'''

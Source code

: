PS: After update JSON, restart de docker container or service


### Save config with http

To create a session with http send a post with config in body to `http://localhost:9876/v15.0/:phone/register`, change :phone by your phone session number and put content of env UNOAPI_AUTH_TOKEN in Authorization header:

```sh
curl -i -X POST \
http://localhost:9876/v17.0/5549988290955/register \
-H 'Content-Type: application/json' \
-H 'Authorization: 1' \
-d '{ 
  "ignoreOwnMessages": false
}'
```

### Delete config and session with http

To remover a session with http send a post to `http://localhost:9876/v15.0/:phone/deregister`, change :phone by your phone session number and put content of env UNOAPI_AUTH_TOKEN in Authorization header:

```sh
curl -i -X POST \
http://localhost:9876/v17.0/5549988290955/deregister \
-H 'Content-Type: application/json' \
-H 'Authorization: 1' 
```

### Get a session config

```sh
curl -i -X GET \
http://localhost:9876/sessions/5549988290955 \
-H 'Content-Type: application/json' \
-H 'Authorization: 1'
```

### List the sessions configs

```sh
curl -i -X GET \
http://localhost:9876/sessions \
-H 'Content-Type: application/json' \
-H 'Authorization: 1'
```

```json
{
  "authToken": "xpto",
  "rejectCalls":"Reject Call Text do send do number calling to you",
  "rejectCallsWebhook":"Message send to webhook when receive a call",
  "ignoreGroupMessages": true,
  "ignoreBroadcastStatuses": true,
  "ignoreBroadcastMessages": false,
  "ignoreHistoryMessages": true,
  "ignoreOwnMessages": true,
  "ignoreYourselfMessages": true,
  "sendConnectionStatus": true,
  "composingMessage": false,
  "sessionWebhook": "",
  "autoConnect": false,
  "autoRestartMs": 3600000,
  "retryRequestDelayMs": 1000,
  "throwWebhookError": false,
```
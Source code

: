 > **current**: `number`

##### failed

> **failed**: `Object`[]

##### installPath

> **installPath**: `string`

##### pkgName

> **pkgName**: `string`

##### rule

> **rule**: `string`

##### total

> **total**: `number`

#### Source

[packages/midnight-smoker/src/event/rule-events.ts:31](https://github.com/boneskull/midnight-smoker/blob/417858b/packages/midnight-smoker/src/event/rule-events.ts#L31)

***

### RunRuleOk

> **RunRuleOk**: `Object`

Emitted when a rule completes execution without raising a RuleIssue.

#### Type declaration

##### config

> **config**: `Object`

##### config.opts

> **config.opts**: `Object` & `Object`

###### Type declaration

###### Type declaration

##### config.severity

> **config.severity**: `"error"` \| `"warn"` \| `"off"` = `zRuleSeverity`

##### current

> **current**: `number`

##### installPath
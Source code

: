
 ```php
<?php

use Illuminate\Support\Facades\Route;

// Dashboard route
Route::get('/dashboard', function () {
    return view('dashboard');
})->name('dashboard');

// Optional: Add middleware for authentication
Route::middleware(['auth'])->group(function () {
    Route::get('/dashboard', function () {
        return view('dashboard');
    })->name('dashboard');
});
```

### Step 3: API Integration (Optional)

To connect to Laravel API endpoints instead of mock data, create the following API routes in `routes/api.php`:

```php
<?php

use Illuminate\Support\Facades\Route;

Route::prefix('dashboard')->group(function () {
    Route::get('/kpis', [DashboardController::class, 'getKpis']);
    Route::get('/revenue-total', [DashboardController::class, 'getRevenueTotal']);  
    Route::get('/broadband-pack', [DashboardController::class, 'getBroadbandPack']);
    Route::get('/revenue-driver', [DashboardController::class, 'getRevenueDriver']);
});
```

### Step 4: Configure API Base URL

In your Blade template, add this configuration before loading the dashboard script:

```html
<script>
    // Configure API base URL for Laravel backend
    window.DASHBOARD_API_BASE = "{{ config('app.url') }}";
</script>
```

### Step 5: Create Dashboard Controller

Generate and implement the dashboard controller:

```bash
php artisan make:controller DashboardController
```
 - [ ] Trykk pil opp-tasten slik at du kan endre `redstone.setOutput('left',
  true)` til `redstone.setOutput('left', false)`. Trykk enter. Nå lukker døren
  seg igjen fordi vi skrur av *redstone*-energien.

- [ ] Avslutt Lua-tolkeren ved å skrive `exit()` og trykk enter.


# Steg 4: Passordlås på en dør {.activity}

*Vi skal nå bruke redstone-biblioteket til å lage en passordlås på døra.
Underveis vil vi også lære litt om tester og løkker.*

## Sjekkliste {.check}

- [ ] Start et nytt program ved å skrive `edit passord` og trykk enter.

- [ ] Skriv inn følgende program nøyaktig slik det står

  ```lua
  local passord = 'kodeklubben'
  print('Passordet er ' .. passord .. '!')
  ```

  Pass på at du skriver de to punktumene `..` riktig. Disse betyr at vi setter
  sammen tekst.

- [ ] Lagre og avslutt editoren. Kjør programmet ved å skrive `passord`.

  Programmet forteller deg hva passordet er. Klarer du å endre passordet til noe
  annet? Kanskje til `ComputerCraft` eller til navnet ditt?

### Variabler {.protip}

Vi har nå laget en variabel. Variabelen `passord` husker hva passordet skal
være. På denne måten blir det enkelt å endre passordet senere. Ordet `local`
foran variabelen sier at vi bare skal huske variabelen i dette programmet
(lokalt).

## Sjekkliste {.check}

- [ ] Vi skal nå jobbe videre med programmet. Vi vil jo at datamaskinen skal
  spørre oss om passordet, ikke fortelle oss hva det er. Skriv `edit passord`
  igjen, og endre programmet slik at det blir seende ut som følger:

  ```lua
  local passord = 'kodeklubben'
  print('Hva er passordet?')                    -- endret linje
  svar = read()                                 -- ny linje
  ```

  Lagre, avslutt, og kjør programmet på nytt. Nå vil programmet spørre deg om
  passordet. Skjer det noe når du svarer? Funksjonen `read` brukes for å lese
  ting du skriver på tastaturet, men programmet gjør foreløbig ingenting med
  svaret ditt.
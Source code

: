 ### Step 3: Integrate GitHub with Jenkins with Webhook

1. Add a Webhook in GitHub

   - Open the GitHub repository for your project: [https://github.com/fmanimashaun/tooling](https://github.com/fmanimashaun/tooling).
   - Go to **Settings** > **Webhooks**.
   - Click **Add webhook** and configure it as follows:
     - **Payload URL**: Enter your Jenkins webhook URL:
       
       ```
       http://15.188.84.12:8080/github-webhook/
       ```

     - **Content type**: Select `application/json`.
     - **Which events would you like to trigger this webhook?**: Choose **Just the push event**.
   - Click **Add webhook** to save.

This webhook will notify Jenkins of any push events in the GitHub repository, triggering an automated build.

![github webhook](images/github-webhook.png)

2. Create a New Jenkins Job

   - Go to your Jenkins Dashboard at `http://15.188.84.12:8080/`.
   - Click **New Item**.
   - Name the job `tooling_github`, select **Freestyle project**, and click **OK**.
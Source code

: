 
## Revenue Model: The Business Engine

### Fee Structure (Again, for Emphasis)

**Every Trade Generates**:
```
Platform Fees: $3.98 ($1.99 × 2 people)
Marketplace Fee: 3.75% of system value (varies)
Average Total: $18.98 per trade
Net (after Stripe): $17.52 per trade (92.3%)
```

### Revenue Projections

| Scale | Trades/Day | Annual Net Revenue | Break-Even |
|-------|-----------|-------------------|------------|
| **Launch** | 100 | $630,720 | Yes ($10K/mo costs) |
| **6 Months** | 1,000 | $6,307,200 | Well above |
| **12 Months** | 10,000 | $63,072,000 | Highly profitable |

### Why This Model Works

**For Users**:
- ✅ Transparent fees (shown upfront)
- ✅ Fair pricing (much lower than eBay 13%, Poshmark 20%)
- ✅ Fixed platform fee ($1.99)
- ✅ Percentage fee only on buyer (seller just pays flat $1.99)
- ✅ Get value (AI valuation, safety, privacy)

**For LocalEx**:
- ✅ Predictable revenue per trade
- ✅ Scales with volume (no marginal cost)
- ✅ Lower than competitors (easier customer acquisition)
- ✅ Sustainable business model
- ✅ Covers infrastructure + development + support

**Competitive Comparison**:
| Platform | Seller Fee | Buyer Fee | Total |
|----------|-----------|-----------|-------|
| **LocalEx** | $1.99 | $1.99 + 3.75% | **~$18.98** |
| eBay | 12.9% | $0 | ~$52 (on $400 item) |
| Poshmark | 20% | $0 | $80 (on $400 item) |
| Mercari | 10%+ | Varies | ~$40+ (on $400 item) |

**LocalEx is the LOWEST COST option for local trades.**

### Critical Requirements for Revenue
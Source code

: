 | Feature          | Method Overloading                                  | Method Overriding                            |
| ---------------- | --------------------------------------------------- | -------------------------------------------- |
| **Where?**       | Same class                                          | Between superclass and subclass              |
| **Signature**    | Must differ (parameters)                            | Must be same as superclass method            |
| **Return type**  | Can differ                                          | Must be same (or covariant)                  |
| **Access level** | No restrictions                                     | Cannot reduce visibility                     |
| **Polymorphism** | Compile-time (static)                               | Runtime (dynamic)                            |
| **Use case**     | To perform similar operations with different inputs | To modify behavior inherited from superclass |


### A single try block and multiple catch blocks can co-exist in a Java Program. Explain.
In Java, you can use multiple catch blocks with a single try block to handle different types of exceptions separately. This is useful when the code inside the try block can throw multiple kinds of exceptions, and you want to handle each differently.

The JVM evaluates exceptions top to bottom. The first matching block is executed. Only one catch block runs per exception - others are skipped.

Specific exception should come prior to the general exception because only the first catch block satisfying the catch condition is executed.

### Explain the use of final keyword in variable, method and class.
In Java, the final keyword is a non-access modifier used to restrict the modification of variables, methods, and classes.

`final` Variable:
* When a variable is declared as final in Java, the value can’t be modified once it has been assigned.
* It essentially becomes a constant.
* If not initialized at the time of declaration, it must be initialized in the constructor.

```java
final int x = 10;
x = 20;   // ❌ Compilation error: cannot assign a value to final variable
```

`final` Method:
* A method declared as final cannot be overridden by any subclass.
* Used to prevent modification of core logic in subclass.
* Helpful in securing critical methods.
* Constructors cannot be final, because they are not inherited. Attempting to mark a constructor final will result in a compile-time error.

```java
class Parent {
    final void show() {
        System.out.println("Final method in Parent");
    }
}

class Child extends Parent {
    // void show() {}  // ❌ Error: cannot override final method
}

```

'''

• What to do: Some lines in the data above hold the string "superclass". Find and copy each of them.

• Finished exercise:
| **Where?**       | Same class                                          | Between superclass and subclass              |
| **Signature**    | Must differ (parameters)                            | Must be same as superclass method            |
| **Use case**     | To perform similar operations with different inputs | To modify behavior inherited from superclass |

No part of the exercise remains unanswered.